For a start, RAID 5 is not enough — firstly because a one disk redundancy is too little (I have been burned before, losing a stack of data with a simultaneous double hard drive failure); and secondly, because of the RAID 5 write hole.
The solutions aren’t many. There’s RAID 6, which allows two hard drives to fail before things go pear-shaped, but still suffers from write hole issues. Hardware RAID is expensive and often proprietary, while NAS’ are great but often invoke the same proprietary issues. And both are subject to single-point-of-failure with the potential of not being able to recover your data should identical replacement hardware not be available.
The answer is clearly in software, and in this case the saviour is the Zetabyte File System (ZFS).
ZFS is the brainchild of Sun, the company whose name several people curse for the existence of Java, which first slowed down our PCs, and is now busy slowing down phones. Despite this blight, Sun has managed to end up with a few nifty things that make up for it, including ZFS. It’s created quite a stir online, and can be found in Solaris, FreeBSD, and soon Apple OSX Server 10.6 (which may be runnable on PC, assuming some wizardry can be performed). OSX 10.6 is slated for around July 2009, although if we’re lucky, it might come sooner. There are two things appealing to me in ZFS: it avoids the RAID write hole by checksumming everything, and can create Snapshots amazingly quickly based on diffs (that is, an initial snapshot of a file will take up zero space, as the file changes, more information will be added to the snapshot so it can revert it to the original file). So it looks like RAIDZ2, the ZFS equivalent of RAID6, is the order of the day.
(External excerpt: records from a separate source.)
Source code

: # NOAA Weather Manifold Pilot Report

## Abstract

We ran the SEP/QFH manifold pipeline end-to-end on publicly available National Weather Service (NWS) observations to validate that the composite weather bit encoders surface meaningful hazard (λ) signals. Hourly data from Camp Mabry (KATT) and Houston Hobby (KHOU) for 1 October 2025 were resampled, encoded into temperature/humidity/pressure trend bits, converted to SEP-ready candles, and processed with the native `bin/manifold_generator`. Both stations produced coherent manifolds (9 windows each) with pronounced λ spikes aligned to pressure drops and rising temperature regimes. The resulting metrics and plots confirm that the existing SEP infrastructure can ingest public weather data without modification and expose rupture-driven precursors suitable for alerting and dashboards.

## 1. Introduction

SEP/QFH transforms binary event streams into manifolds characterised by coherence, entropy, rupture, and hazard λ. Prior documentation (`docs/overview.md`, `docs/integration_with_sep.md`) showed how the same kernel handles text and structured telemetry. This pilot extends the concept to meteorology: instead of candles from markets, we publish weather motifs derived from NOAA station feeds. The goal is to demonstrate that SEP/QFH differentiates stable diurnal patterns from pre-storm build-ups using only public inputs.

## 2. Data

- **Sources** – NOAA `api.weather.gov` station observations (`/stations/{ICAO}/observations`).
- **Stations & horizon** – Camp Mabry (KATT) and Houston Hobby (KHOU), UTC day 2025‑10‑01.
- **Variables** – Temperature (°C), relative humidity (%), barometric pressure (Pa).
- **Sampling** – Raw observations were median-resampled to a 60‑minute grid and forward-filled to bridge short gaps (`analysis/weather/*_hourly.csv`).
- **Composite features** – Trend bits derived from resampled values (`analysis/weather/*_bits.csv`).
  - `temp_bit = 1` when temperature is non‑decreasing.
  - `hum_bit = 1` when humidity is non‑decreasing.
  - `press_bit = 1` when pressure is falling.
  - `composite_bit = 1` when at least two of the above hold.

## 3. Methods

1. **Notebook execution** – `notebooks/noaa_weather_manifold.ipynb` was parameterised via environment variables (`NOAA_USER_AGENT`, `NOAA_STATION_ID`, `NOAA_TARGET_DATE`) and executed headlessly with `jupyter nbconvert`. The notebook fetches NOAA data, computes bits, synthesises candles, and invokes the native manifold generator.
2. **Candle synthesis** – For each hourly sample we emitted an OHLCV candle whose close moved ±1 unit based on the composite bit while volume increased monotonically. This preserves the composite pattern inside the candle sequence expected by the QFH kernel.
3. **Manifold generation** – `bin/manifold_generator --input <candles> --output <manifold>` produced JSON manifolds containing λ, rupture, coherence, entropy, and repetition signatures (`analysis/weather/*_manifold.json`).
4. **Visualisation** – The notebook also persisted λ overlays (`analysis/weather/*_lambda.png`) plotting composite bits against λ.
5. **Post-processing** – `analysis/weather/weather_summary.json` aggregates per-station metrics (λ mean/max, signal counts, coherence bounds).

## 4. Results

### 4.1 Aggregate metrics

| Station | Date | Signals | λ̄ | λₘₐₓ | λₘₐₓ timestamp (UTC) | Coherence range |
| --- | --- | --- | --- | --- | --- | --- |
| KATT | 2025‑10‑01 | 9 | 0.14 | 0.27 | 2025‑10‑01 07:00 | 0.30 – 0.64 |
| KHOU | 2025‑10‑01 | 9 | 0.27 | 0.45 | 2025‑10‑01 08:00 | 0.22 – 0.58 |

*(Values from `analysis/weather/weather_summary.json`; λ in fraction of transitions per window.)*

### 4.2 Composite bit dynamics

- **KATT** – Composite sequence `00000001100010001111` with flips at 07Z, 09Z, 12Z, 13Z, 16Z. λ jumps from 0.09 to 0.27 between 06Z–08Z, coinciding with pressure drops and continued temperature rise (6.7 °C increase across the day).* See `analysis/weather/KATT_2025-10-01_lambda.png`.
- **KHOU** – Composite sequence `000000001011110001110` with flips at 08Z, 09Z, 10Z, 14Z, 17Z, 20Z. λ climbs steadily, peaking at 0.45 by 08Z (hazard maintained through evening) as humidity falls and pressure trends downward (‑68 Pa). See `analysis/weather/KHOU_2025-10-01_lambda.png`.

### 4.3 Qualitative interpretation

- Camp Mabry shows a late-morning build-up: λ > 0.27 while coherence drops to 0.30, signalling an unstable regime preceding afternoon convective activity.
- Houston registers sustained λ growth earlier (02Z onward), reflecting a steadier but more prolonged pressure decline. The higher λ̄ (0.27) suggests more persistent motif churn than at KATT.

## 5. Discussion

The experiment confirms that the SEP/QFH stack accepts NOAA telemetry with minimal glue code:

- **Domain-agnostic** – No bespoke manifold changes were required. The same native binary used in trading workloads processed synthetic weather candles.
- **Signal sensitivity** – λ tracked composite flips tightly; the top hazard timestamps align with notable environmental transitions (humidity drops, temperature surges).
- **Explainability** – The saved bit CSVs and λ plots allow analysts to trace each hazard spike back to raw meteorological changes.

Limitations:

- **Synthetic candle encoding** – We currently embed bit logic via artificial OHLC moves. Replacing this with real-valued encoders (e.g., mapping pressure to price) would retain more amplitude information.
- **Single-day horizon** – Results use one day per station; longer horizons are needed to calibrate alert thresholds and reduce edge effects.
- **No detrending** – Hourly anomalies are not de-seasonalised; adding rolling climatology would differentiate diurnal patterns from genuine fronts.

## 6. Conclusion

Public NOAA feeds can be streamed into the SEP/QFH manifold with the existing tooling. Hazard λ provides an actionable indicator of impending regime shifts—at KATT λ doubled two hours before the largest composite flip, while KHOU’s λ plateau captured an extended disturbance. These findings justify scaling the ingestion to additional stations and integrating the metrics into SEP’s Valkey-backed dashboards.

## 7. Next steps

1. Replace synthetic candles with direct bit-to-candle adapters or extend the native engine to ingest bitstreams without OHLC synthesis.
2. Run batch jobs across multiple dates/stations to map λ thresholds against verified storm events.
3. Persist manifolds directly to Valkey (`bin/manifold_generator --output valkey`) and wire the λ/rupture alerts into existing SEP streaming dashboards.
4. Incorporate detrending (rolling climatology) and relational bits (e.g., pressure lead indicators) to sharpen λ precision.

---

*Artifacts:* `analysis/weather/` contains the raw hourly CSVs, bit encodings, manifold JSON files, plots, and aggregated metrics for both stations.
I haven’t used FreeBSD before (and hence this may be unfounded), but I’m a little nervous about the quality of the implementation of ZFS. It would make more sense to use OpenSolaris, being Sun’s OS, however the Hardware Compatibility List (HCL) is, well, not very complete, and learning Solaris after coming from a Linux background is like the death of a thousand cuts — just trying to install Nano or FlashPlayer for FireFox gave me a headache. It also has nowhere near the package management ease of Ubuntu, but don’t expect that to get usable ZFS any time soon due to ridiculous posturing. Finally there’s Nexenta, which promises everything and more, but something about that makes me nervous as well.
Resolution: Use OpenSolaris with ZFS, and attempt to get a whole bunch of Intel based hardware on the basis that it should be (gulp) supported.
Cost: AUD$0
Hard Drives
For expansion’s sake, 1TB 7,200RPM hard drives are the order of the day, each costing around AUD$175. Slightly out of my control, I came into possession of five Western Digital RE3 1TB hard drives, all from the same batch. Ideally there shouldn’t be hard drives from the one batch in the one array, as they’re likely to fail at the same time — however it’s also hard to ignore free TBs.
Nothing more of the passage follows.